A new programme to support black, Asian and minority ethnic (BAME) talent behind-the-camera in UK film has launched, run by ScreenSkills and supported by the BFI.
Make a Move: Film will encourage on-the-job training of crew identified by large-scale productions as ready to move up into a more senior role with some support. At the end of the programme, the beneficiary will be established in a new role or able to apply for a promotion.
It is hoped up to 15 candidates will benefit from the programme in the first year, with applications open until March 31, 2020.
Up to £10,000 is available per candidate, which can be used for training courses, travel, professional coaching or costs incurred buying job-related equipment among others.
The initiative, supported by the BFI with National Lottery funds as part of its Future Film Skills strategy, will be open to films that pay the maximum contribution of £55,000 into the ScreenSkills Film Skills Fund – making sure that successful candidates get a chance to work on the biggest possible movies. Productions are also expected to invest in the beneficiary and provide details of a training plan on application.
The initiative is modelled on the Make a Move scheme, which has been run by the ScreenSkills High-end TV Skills Fund for five years and has seen more than 330 individuals move into more senior roles, working on series including Poldark, Peaky Blinders, Gentleman Jack and Fleabag.
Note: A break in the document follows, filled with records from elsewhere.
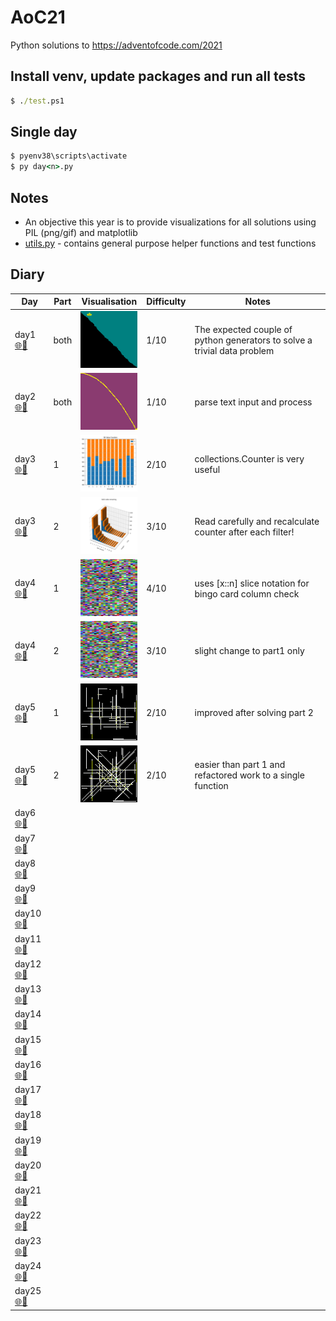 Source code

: # AoC21
Python solutions to https://adventofcode.com/2021

## Install venv, update packages and run all tests

```cmd
$ ./test.ps1
```

## Single day

```cmd
$ pyenv38\scripts\activate
$ py day<n>.py
```

## Notes

* An objective this year is to provide visualizations for all solutions using PIL (png/gif) and matplotlib
* [utils.py](./utils.py) - contains general purpose helper functions and test functions

## Diary

Day | Part | Visualisation | Difficulty | Notes
--- | ---- | ------------- | ---------- | -----
day1 [🌐](https://adventofcode.com/2021/day/1)[💾](./day1.py)    | both | ![Depth Map](./output/day1.png)                    | 1/10 | The expected couple of python generators to solve a trivial data problem
day2 [🌐](https://adventofcode.com/2021/day/2)[💾](./day2.py)    | both | ![Going Down](./output/day2b.png)                  | 1/10 | parse text input and process
day3 [🌐](https://adventofcode.com/2021/day/3)[💾](./day3.py)    | 1    | [![](./output/day3athumb.png)](./output/day3a.png) | 2/10 | collections.Counter is very useful
day3 [🌐](https://adventofcode.com/2021/day/3)[💾](./day3.py)    | 2    | [![](./output/day3bthumb.png)](./output/day3b.png) | 3/10 | Read carefully and recalculate counter after each filter!
day4 [🌐](https://adventofcode.com/2021/day/4)[💾](./day4.py)    | 1    | ![First Winner](./output/day4a.gif) | 4/10 | uses [x::n] slice notation for bingo card column check
day4 [🌐](https://adventofcode.com/2021/day/4)[💾](./day4.py)    | 2    | ![Last Winner](./output/day4b.gif)  | 3/10 | slight change to part1 only
day5 [🌐](https://adventofcode.com/2021/day/5)[💾](./day5.py)    | 1    | [![](./output/day5athumb.png)](./output/day5a.png) | 2/10 | improved after solving part 2
day5 [🌐](https://adventofcode.com/2021/day/5)[💾](./day5.py)    | 2    | [![](./output/day5bthumb.png)](./output/day5b.png) | 2/10 | easier than part 1 and refactored work to a single function
day6 [🌐](https://adventofcode.com/2021/day/6)[💾](./day6.py)    |      |  |  | 
day7 [🌐](https://adventofcode.com/2021/day/7)[💾](./day7.py)    |      |  |  | 
day8 [🌐](https://adventofcode.com/2021/day/8)[💾](./day8.py)    |      |  |  | 
day9 [🌐](https://adventofcode.com/2021/day/9)[💾](./day9.py)    |      |  |  | 
day10 [🌐](https://adventofcode.com/2021/day/10)[💾](./day10.py) |      |  |  | 
day11 [🌐](https://adventofcode.com/2021/day/11)[💾](./day11.py) |      |  |  | 
day12 [🌐](https://adventofcode.com/2021/day/12)[💾](./day12.py) |      |  |  | 
day13 [🌐](https://adventofcode.com/2021/day/13)[💾](./day13.py) |      |  |  | 
day14 [🌐](https://adventofcode.com/2021/day/14)[💾](./day14.py) |      |  |  | 
day15 [🌐](https://adventofcode.com/2021/day/15)[💾](./day15.py) |      |  |  | 
day16 [🌐](https://adventofcode.com/2021/day/16)[💾](./day16.py) |      |  |  | 
day17 [🌐](https://adventofcode.com/2021/day/17)[💾](./day17.py) |      |  |  | 
day18 [🌐](https://adventofcode.com/2021/day/18)[💾](./day18.py) |      |  |  | 
day19 [🌐](https://adventofcode.com/2021/day/19)[💾](./day19.py) |      |  |  | 
day20 [🌐](https://adventofcode.com/2021/day/20)[💾](./day20.py) |      |  |  | 
day21 [🌐](https://adventofcode.com/2021/day/21)[💾](./day21.py) |      |  |  | 
day22 [🌐](https://adventofcode.com/2021/day/22)[💾](./day22.py) |      |  |  | 
day23 [🌐](https://adventofcode.com/2021/day/23)[💾](./day23.py) |      |  |  | 
day24 [🌐](https://adventofcode.com/2021/day/24)[💾](./day24.py) |      |  |  | 
day25 [🌐](https://adventofcode.com/2021/day/25)[💾](./day25.py) |      |  |  |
The film version is aimed at behind-the-scenes BAME talent who may experience barriers to progression after entering the film industry.
Gareth Ellis-Unwin, ScreenSkills head of film, said: “This is a practical approach to the nurturing of BAME talent into more senior roles in the industry. Bringing in new entrants is vital to the continued buoyancy of UK film, but it is equally important that crew get the chance to move up and onwards.”
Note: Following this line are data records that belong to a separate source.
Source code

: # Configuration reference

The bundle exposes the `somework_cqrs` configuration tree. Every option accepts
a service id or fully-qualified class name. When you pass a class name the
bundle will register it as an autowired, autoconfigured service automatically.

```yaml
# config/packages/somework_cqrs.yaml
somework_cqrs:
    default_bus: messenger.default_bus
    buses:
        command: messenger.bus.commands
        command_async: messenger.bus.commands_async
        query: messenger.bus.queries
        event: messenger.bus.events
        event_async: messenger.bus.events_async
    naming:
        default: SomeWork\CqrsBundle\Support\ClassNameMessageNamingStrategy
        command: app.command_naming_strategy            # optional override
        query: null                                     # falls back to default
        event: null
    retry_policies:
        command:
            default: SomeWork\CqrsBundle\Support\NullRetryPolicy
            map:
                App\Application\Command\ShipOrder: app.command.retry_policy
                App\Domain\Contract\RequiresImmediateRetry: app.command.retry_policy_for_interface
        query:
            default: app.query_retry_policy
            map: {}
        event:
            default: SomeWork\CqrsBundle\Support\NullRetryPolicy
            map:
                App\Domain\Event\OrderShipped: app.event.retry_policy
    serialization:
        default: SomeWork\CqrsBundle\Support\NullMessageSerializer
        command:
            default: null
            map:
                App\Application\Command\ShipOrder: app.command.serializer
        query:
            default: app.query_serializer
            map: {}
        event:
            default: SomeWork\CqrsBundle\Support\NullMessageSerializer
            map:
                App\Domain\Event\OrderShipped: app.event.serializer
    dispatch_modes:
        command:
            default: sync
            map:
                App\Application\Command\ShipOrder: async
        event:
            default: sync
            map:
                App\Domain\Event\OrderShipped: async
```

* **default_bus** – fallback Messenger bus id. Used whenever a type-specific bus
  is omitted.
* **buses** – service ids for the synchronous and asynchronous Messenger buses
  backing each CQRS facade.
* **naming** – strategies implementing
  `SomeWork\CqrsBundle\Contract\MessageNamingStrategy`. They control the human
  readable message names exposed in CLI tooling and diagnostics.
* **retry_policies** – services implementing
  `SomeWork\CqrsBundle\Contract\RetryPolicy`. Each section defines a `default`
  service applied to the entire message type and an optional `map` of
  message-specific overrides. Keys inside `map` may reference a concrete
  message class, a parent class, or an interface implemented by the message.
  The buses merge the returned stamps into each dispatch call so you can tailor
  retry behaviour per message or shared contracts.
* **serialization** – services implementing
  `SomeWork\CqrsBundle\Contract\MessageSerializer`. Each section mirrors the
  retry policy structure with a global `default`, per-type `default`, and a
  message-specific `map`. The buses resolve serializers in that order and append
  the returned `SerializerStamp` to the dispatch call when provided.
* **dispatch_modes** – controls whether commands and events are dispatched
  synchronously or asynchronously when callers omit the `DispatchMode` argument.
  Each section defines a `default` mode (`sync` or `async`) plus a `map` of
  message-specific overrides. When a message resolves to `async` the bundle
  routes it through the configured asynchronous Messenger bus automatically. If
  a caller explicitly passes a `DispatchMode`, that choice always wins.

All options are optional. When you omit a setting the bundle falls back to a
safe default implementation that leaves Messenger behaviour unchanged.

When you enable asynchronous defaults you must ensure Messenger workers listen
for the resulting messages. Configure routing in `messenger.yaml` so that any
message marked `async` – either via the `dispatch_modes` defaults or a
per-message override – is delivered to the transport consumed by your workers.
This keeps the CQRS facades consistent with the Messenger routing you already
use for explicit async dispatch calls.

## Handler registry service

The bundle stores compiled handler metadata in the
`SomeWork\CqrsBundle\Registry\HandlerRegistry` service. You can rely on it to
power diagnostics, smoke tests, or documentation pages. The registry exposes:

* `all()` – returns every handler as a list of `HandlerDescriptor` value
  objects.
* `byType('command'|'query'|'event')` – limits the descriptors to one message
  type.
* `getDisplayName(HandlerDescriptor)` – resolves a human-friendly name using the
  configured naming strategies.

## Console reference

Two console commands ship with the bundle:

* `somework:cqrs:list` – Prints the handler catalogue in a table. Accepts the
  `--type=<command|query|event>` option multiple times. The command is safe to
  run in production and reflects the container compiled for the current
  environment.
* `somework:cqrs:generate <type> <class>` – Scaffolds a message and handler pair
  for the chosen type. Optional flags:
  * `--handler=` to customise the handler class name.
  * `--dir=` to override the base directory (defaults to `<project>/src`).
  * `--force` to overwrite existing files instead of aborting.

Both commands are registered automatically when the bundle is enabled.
The programme will prioritise jobs that have been identified by the industry as in demand, such as first assistant director, editor, line producer, production manager, production accountant, script editor, script supervisor, location manager and post-production supervisor. Productions may make the case for other roles for which they believe are difficult to recruit.
ScreenSkills stated that the initiative is not for trainees and all candidates must have at least three years’ in the industry and be at the experienced or expert stage of their career.
Full details, including how to apply, are available on the ScreenSkills website.